Started the climbing about 1030h with ~15km to go up the pass. The going was a slow grind over a steepening grade (now about 12%). Peddling in granny gear through unwelcomed headwinds, I made it to within ~3km of the top before the thunder started rumbling in the valley below. With a pursuant storm urging me uphill, I finally reached the 3330m Otmok Pass ~1330h. By that time I was caught in the middle of a thundersnow with a slight bit of hail thrown in for added enjoyment. Stopped only 10 minutes or so to take a few photographs and to cram my chilled fingers into my armpits, then I pointed my nose downhill on the 10km track to Otmok town.

The descent was pretty glorious with speeds reaching ~60km/h on even steeper grades. Sadly, I had to apply the brakes to prevent man and machine from launching off the switchbacks into oblivion. My braking apparatus started to get really hot and was emitting a sweet acrid metallic odor inspiring me to stop for a 10 minute cool-down in the near-freezing mountain air. I reached the bottom of pass pretty quickly, headed uphill for 300m (to say that I had been on the Road to Dushanbe - think 'Spies Like Us'), and then went to local cafe for a big lunch/finger warming session fashionable attired in my sleeping bag.
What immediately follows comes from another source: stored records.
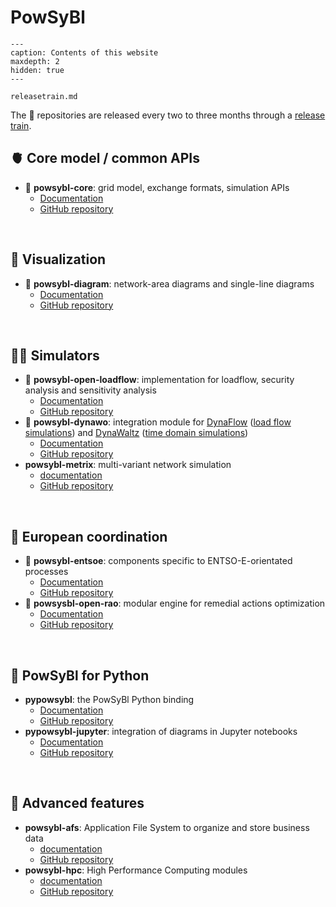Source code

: # PowSyBl  

```{toctree}
---
caption: Contents of this website
maxdepth: 2
hidden: true
---

releasetrain.md

```


The 🚂 repositories are released every two to three months through a [release train](releasetrain.md).

## 🫀 Core model / common APIs

- 🚂 **powsybl-core**: grid model, exchange formats, simulation APIs
	- [Documentation](https://powsybl.readthedocs.io/projects/powsybl-core)
	- [GitHub repository](https://github.com/powsybl/powsybl-core)

 <br/>

## 👀 Visualization
- 🚂 **powsybl-diagram**: network-area diagrams and single-line diagrams
	- [Documentation](https://powsybl.readthedocs.io/projects/powsybl-diagram)
	- [GitHub repository](https://github.com/powsybl/powsybl-diagram)

 <br/>

## 👩‍💻 Simulators
- 🚂 **powsybl-open-loadflow**: implementation for loadflow, security analysis and sensitivity analysis 
	- [Documentation](https://powsybl.readthedocs.io/projects/powsybl-open-loadflow) 
	- [GitHub repository](https://github.com/powsybl/powsybl-open-loadflow)
- 🚂 **powsybl-dynawo**: integration module for [DynaFlow](https://dynawo.github.io/about/dynaflow) ([load flow simulations](inv:powsyblcore:std:doc#simulation/loadflow/index)) and [DynaWaltz](https://dynawo.github.io/about/dynawaltz) ([time domain simulations](inv:powsyblcore:std:doc#simulation/dynamic/index))
	- [Documentation](https://powsybl.readthedocs.io/projects/powsybl-dynawo)
	- [GitHub repository](https://github.com/powsybl/powsybl-dynawo)
- **powsybl-metrix**: multi-variant network simulation
	- [documentation](https://powsybl.readthedocs.io/projects/powsybl-metrix)
	- [GitHub repository](https://github.com/powsybl/powsybl-metrix)

 <br/>

## 🤝 European coordination
- 🚂 **powsybl-entsoe**: components specific to ENTSO-E-orientated processes
	- [Documentation](https://powsybl.readthedocs.io/projects/entsoe)
	- [GitHub repository](https://github.com/powsybl/powsybl-entsoe)
- 🚂 **powsysbl-open-rao**: modular engine for remedial actions optimization
	- [Documentation](https://powsybl.readthedocs.io/projects/openrao)
	- [GitHub repository](https://github.com/powsybl/powsybl-open-rao)
	
 <br/>
  
## 🐍 PowSyBl for Python

- **pypowsybl**: the PowSyBl Python binding
	- [Documentation](https://powsybl.readthedocs.io/projects/pypowsybl)
	- [GitHub repository](https://github.com/powsybl/pypowsybl)
- **pypowsybl-jupyter**: integration of diagrams in Jupyter notebooks
	- [Documentation](https://powsybl.readthedocs.io/projects/pypowsybl-jupyter)
	- [GitHub repository](https://github.com/powsybl/pypowsybl-jupyter)

 <br/>

## 🧐 Advanced features

- **powsybl-afs**: Application File System to organize and store business data
	- [documentation](https://powsybl.readthedocs.io/projects/powsybl-afs)
	- [GitHub repository](https://github.com/powsybl/powsybl-afs)
- **powsybl-hpc**: High Performance Computing modules
	- [documentation](https://powsybl.readthedocs.io/projects/powsybl-hpc)
	- [GitHub repository](https://github.com/powsybl/powsybl-hpc)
After lunch I went outside to make a few repairs and promptly broke off the attaching clip on one of my front bags. After dropping F-bombs all around the village, I embarked on hasty repairs involving an odd assortment of bungee cords and Velcro straps. Rode another 15km downhill before running into yet another thunderstorm, where upon I decided to stop outside of a little yurt village and ask at the nearest encampment if I put up my tent. Quickly ruined my appetite having kymyz (fermented horse milk) and kyrt (even more sour horse cheese balls) with the family and, after a more palpable bite to eat, went into my tent. Sleep was not quickly forthcoming, though, as I was swarmed for the next few hours by local children all wanting to stare at the oddly bearded foreigner. I finally drowsed off ~2300h listening to the sounds of heavy road traffic that were to orchestrate my evening's dreams.

1 comment:

  1. Ahahahah, this adhesive tape still on your rudder! LOL
    Dude, i'm very sad, that i can't came in Kirgizya...
    I have a lots of work here.
    Write me on e-mail, when you have time, or call in Skype: ruslan-skype1
    Anyway, good luck in China!
    Cheers!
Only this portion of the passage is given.